Data in this exercise below:

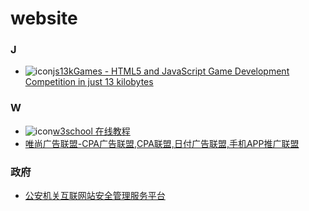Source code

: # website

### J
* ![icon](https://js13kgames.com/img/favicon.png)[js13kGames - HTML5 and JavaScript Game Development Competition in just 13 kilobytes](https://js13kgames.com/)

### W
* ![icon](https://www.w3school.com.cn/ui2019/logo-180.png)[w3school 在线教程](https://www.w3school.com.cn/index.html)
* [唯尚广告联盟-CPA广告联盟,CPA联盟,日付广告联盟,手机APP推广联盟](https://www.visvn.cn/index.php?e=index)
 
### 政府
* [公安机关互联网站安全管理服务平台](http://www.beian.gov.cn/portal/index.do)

End of Data in this exercise.
Data in this exercise below:

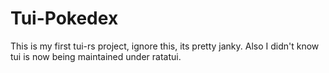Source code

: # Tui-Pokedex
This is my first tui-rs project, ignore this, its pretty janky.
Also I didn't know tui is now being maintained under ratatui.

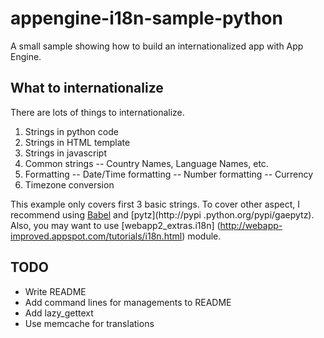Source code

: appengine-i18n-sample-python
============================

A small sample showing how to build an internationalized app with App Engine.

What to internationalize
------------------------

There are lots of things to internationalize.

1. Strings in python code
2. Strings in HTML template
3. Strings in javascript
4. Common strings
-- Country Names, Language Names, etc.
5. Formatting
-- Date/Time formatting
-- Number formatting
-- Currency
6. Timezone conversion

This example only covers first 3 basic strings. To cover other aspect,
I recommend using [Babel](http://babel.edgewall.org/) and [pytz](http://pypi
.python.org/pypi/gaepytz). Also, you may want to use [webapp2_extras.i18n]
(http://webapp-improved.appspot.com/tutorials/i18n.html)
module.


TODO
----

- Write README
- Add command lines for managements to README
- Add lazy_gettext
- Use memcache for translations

End of Data in this exercise.

# [Exercise brief]
Each line above that contains the string "Also" counts once; give the number of such lines and nothing more.

# [Solution to the problem]
2